I spent the night on the sofa. I didn’t do anything. I’m not in trouble. Regular readers know that we’ve moved out of our nearly 5000 SQFT historic home for a 1054 SQFT apartment. It’s a six month experiment that came about in an unsolicited manner; our house is a corporate rental, fully furnished through June. We’ve been here for about a month now.
My parents are visiting for three nights so now its four adults, one toddler and one dog in less square footage than one of the floors of our house. One of the things that I find hard to believe is that we left a fully furnished house behind. We’ve brought with us and purchased a minimal amount of furniture and the condo does not feel under-appointed. We would need very little of the furniture that remains in our house if we were doing this “forever.”
1054 SQFT is probably the smallest we would be comfortable in with a toddler and sixty pound dog long term. It certainly helps that we have a large outdoor space and eleven foot ceilings with glass walls (I have previously written about cubic space in condos versus square footage). 1054 SQFT without views, high ceilings and outdoor space would feel much smaller. Each foot of ceiling height adds about 10% to the cubic space. It doesn’t help that I work mostly from here so that eats up some additional space for office related space. I’m sure that the same square footage would be very large for some others with a similar sized family but we’ve come down more than 75% from what we had (which I have always said was too much space for us).
We do like the lower cost of living. It’s less expensive to have 1054 SQFT. I don’t feel that we have sacrifced on much of anything other than size. Both dwellings are high quality in locations we enjoy. I think it would be easy to defeat the downsizing by wanting too much of what you had previosly. I can see that we would have a hard time with some of our art, not only would it not fit in in style, it woudn’t fit in the space. Dining room table with ten chairs? Not happening here. This is one part of the “practice” downsizing that I am glad we didn’t have to undertake. There is a lot of stuff when we return home that we won’t have missed. Some of it is stuff that would never be missed, some of it is just the stuff you have to have to fill the space.
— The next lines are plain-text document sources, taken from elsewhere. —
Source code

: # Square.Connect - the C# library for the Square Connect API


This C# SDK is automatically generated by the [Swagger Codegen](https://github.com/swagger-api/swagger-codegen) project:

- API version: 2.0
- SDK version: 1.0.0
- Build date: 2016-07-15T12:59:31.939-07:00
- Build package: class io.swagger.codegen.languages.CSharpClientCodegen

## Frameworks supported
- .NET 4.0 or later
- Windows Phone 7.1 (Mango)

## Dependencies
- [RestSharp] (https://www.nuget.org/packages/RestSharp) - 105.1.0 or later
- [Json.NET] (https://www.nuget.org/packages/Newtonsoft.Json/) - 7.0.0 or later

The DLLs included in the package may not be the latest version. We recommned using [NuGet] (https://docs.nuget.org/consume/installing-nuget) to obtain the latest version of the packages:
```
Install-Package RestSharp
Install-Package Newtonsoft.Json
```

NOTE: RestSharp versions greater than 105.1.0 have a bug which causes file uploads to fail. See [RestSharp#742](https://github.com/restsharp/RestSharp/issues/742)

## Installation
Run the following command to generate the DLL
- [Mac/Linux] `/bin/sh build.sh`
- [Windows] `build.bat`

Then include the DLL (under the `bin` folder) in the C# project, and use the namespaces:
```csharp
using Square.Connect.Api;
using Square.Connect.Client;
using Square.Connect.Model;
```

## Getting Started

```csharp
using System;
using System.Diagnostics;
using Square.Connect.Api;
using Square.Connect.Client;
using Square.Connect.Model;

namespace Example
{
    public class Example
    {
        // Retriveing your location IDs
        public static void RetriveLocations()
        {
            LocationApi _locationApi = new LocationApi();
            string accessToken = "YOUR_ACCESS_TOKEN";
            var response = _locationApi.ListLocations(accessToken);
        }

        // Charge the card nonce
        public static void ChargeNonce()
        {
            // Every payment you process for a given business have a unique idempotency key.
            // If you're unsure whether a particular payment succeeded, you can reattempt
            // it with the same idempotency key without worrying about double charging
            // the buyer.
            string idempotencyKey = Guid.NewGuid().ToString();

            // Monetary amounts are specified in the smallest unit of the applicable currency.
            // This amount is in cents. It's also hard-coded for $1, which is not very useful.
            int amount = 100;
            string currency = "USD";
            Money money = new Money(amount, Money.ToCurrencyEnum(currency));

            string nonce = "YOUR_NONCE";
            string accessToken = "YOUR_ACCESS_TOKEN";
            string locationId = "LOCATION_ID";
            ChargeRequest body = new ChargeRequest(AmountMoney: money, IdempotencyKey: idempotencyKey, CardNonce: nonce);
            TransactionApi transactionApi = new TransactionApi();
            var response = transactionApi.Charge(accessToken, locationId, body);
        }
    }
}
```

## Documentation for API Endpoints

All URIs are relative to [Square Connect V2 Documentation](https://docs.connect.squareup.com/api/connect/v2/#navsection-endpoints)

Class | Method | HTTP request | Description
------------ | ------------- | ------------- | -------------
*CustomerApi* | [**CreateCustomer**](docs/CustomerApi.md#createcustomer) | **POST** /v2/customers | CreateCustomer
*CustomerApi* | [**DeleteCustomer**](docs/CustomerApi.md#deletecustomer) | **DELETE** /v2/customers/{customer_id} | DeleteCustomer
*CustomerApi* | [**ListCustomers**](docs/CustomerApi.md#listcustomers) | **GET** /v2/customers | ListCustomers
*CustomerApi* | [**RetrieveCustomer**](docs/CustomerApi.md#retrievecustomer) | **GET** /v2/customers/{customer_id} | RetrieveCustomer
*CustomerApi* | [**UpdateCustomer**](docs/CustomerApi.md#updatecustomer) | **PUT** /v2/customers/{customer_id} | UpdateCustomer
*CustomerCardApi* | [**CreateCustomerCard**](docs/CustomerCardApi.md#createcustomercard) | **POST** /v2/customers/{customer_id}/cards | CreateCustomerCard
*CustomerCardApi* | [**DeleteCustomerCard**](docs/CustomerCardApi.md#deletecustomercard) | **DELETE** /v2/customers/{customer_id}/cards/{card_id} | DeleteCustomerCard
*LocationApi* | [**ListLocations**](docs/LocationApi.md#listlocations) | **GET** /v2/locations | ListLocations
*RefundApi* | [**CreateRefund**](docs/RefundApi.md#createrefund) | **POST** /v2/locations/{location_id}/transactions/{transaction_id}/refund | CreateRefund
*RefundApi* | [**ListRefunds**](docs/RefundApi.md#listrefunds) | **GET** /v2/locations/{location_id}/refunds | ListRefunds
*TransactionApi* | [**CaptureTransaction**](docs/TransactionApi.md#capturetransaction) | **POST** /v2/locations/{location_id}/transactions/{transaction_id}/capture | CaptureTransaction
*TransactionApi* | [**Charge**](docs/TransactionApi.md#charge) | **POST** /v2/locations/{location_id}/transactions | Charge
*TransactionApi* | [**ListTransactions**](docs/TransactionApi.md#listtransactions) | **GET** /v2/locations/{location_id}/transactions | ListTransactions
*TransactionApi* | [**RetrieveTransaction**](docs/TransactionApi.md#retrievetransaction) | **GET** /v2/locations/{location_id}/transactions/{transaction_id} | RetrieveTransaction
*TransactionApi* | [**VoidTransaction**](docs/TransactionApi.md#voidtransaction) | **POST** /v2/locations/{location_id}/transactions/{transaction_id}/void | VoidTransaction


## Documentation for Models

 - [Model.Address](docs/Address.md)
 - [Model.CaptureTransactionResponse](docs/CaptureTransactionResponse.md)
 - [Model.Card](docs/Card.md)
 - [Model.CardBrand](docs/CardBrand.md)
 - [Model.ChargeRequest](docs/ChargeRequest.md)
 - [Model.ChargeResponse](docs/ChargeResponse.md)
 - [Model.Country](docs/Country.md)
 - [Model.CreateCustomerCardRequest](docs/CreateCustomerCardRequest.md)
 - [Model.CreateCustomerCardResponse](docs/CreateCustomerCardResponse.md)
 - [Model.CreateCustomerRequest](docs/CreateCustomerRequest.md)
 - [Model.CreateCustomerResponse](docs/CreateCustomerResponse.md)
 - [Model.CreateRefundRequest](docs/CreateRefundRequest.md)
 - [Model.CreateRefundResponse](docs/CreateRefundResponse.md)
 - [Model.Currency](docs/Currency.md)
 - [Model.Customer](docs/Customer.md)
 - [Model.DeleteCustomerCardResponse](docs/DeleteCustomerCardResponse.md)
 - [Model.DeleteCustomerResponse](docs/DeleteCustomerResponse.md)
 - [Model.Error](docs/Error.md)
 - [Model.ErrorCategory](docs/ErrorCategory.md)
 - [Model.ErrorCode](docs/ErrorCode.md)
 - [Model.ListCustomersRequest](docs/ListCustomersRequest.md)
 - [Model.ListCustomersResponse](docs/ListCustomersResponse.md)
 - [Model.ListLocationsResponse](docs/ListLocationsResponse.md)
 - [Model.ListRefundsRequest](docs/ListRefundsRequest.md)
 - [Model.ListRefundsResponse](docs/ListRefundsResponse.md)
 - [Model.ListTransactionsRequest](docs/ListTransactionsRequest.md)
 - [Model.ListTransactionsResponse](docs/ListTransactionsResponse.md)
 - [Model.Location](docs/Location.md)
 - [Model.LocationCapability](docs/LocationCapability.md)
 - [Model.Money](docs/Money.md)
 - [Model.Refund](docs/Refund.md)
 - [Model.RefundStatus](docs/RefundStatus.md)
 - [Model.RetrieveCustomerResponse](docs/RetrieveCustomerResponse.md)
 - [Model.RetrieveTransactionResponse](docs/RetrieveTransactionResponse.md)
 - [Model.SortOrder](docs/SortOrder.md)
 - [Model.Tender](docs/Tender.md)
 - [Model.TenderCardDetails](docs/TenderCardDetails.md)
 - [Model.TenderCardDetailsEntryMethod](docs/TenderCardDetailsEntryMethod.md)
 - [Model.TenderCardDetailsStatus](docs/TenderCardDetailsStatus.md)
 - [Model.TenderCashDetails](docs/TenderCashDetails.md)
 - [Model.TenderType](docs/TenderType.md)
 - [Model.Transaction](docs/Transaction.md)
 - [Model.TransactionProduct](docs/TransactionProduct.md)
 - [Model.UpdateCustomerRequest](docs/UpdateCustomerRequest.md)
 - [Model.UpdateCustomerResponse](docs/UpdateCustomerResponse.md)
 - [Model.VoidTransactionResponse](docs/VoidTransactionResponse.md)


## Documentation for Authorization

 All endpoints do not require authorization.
The main things to consider when lokking at a smaller space appear to be making sure that they core things you did and enjoyed before still work in the new place. I don’t want my parents staying in a hotel when they visit as much of the time they would spend with us and their grandson would be lost. The sofa I am on would be better suited as a sofa bed to make that work. I’d like a nook or space that could be “office” rather than a desk at the foot of the bed. Our ability to cook and entertain works with smaller numbers; no way our holiday/client appriciation party is happening here. Overall, the sarifice of space has been very doable.
It’s amazing what the added height does to ones spatial reasoning. Knowing that you’re going to move back into the larger probably plays well with the psyche.